Praat notes
How Praat thinks
The list
Things are given an entry in the list when you
- record sound
- load files
- make list items based on other list items
You can also save each item in the list to a file.
Loading and saving have to be done explicitly - it's a scratch space, not a project.
You would be forgiven to think this is a project, where you can save everything you see.
It is not - you can not save the list itself, and it will not be remembered between runs of Praat.
The list is itself intended as a temporary scratch area, "the things I need for what I am currently working on", the intermediate steps you need to do a nontrivial task.
Which means that, whether you are working interactively or writing scripts, you have to keep track of what you left in the list, by name or ID.
You can select one or more objects from the list, to then use one of the (applicable) buttons, to do something useful with this object, or combination of objects.
Aside from doing that by hand, you can do the same by code (by name or by id), which makes it easier to create scripts (but more on scripting later).
Suggestion: Think like a database
Objects and object combinations
Many objects will have a View & Edit to open a window for it to, well, view and possibly edit it.
- e.g. try View & Edit on a Sound
Selecting specific combinations of object( type)s brings up some specific new buttons (and removes others that do not apply to the combination)
- e.g. try View & Edit on a Sound + TextGrid; this that combines those two object's basic view, meant for annotations
- ...which only makes sense when they relate to each other.
- Say, you probably want to create such a TextGrid from the Sound (select, then click Annotate >)
- rather than create from scratch (New → Create TextGrid...)
Notes:
- Sometimes nothing makes sense for the combination you have selected
- There are also hints -- e.g. when you select only a TextGrid, there is a button named View & Edit with Sound? which, if clicked, just tells you to select both.
- there are many possible combinations not hinted at -- just some of the most common ones
Object types
There are quite a few object types, many of which you may never use.
Roughly in order of how quickly you will probably see or need it:
Some of the more commonly used object types
Sound[1]
- waveform/PCM data
- often mono, but can be multi-channel
- View & Edit shows waveform and spectrogram
- as the legend hints:
- blue trace is pitch (note it's on a different Y axes from the shown spectrogram, because it'd otherwise be at the bottom)
- red dots are formant places
- green/yellow is intensity
- pulses are shown in the waveform
LongSound[2]
- for things that won't necessarily fit in memory
- (which is less of a concern these days in terms of RAM)
- more restricted than Sound (verify)
Spectrogram
- spectrum over time (STFT), defaulting to a 50ms window length
- if you only care to see this visual, you may not need to create a Spectrogram object, in that things that include sound data (e.g.

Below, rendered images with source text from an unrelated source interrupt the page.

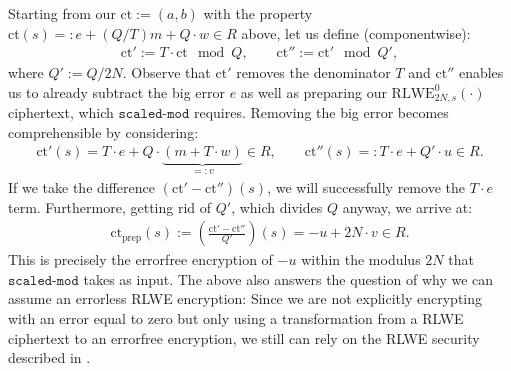 \documentclass[letterpaper,10pt,english]{jupyterBook}
\begin{document}
\sphinxAtStartPar
Starting from our \(\mathrm{ct} := (a,b)\) with the property \(\mathrm{ct}(s) =: e + (Q/T)m + Q \cdot w \in R\) above, let us define (component\sphinxhyphen{}wise):
\begin{equation*}
\begin{split}\mathrm{ct'} := T\cdot \mathrm{ct} \mod Q,\qquad \mathrm{ct''} := \mathrm{ct'} \mod Q',\end{split}
\end{equation*}
\sphinxAtStartPar
where \(Q' := Q/2N\).
Observe that \(\mathrm{ct'}\) removes the denominator \(T\) and \(\mathrm{ct''}\) enables us to already subtract the big error \(e\) as well as preparing our \(\mathrm{RLWE}_{2N,s}^0(\cdot)\) ciphertext, which \(\texttt{scaled-mod}\) requires.
Removing the big error becomes comprehensible by considering:
\begin{equation}\label{equation:Thesis:definition-of-u}
\begin{split}\mathrm{ct'}(s) = T\cdot e + Q\cdot \underbrace{(m+T\cdot w)}_{=: v} \in R, \qquad \mathrm{ct''}(s) =: T\cdot e + Q' \cdot u \in R.\end{split}
\end{equation}
\sphinxAtStartPar
If we take the difference \((\mathrm{ct'} - \mathrm{ct''})(s)\), we will successfully remove the \(T\cdot e\) term. Furthermore, getting rid of \(Q'\), which divides \(Q\) anyway, we arrive at:
\begin{equation*}
\begin{split}\mathrm{ct}_{\text{prep}}(s) := \left(\frac{\mathrm{ct'}-\mathrm{ct''}}{Q'}\right)(s) = -u + 2N \cdot v \in R.\end{split}
\end{equation*}
\sphinxAtStartPar
This is precisely the error\sphinxhyphen{}free encryption of \(-u\) within the modulus \(2N\) that \(\texttt{scaled-mod}\) takes as input.
The above also answers the question of why we can assume an errorless RLWE encryption:
Since we are not explicitly encrypting with an error equal to zero but only using a transformation from a RLWE ciphertext to an error\sphinxhyphen{}free encryption, we still can rely on the RLWE security described in {\hyperref[\detokenize{Thesis:security}]{}}.

\begin{DUlineblock}{0em}
\item[] 
\end{DUlineblock}
\end{document}
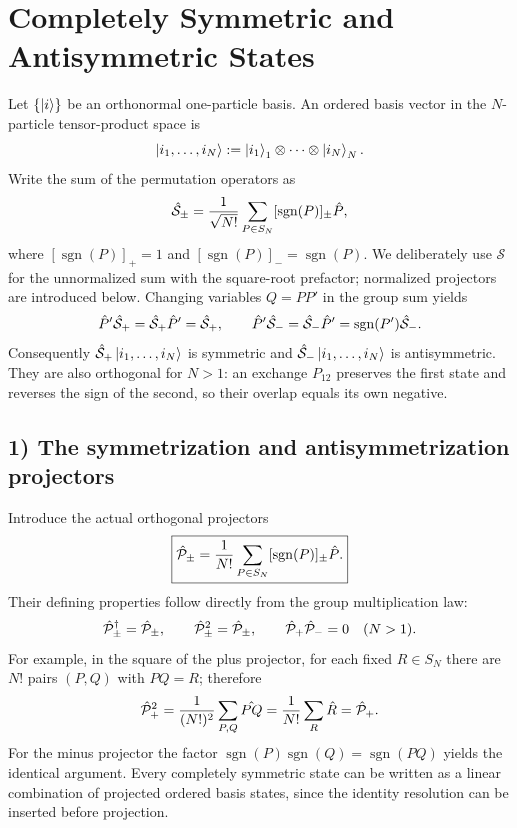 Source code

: \section{Completely Symmetric and Antisymmetric States}

Let $\{\ket i\}$ be an orthonormal one-particle basis. An ordered basis vector in the $N$-particle tensor-product space is
\begin{equation}
\ket{i_1,\ldots,i_N}:=\ket{i_1}_1\otimes\cdots\otimes\ket{i_N}_N.
\end{equation}
Write the sum of the permutation operators as
\begin{equation}
\op{\mathcal S}_\pm=\frac1{\sqrt{N!}}
  \sum_{P\in S_N}[\operatorname{sgn}(P)]_\pm\op P,
\end{equation}
where $[\operatorname{sgn}(P)]_+=1$ and $[\operatorname{sgn}(P)]_-=\operatorname{sgn}(P)$. We deliberately use $\mathcal S$ for the unnormalized sum with the square-root prefactor; normalized projectors are introduced below. Changing variables $Q=PP'$ in the group sum yields
\begin{equation}
\op P'\op{\mathcal S}_+=\op{\mathcal S}_+\op P'=\op{\mathcal S}_+,
\qquad
\op P'\op{\mathcal S}_-=\op{\mathcal S}_-\op P'
 =\operatorname{sgn}(P')\op{\mathcal S}_-.
\end{equation}
Consequently $\op{\mathcal S}_+\ket{i_1,\ldots,i_N}$ is symmetric and $\op{\mathcal S}_-\ket{i_1,\ldots,i_N}$ is antisymmetric. They are also orthogonal for $N>1$: an exchange $P_{12}$ preserves the first state and reverses the sign of the second, so their overlap equals its own negative.

\subsection*{1) The symmetrization and antisymmetrization projectors}

Introduce the actual orthogonal projectors
\begin{equation}
\boxed{\op{\mathcal P}_\pm=\frac1{N!}
    \sum_{P\in S_N}[\operatorname{sgn}(P)]_\pm\op P.}
\end{equation}
Their defining properties follow directly from the group multiplication law:
\begin{equation}
\op{\mathcal P}_\pm^\dagger=\op{\mathcal P}_\pm,
\qquad\op{\mathcal P}_\pm^2=\op{\mathcal P}_\pm,
\qquad\op{\mathcal P}_+\op{\mathcal P}_-=0\quad(N>1).
\end{equation}
For example, in the square of the plus projector, for each fixed $R\in S_N$ there are $N!$ pairs $(P,Q)$ with $PQ=R$; therefore
\begin{equation}
\op{\mathcal P}_+^2
=\frac1{(N!)^2}\sum_{P,Q}\op{PQ}
=\frac1{N!}\sum_R\op R=\op{\mathcal P}_+.
\end{equation}
For the minus projector the factor $\operatorname{sgn}(P)\operatorname{sgn}(Q)=\operatorname{sgn}(PQ)$ yields the identical argument. Every completely symmetric state can be written as a linear combination of projected ordered basis states, since the identity resolution can be inserted before projection.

Sound object, Manipulation object) tend to show a spectrogram in their View & Edit
Manipulation
- LPC/PSOLA style speech analysis of Sound object
- View & Edit shows a
- pulses (if extracted becomes a PointProcess)
- estimated pitch (extracted as PitchTier)
- duration (extracted as DurationTier)
- contains a little more
- in particular the original Sound, e.g. for comparison's sake
Pitch
- periodicity candidates over time
- in equally sized/spaced frames (note that the evidence for these may come from different amount of pulses, and pitchtiers) show them that way
PitchTier[3]
- basically a set of (timestamp, pitch_in_hz)
- probably extracted via a Manipulation object
- Praat itself, if asked about pitch at a point, interpolates between these points (and extends outwards before the first and after the last value)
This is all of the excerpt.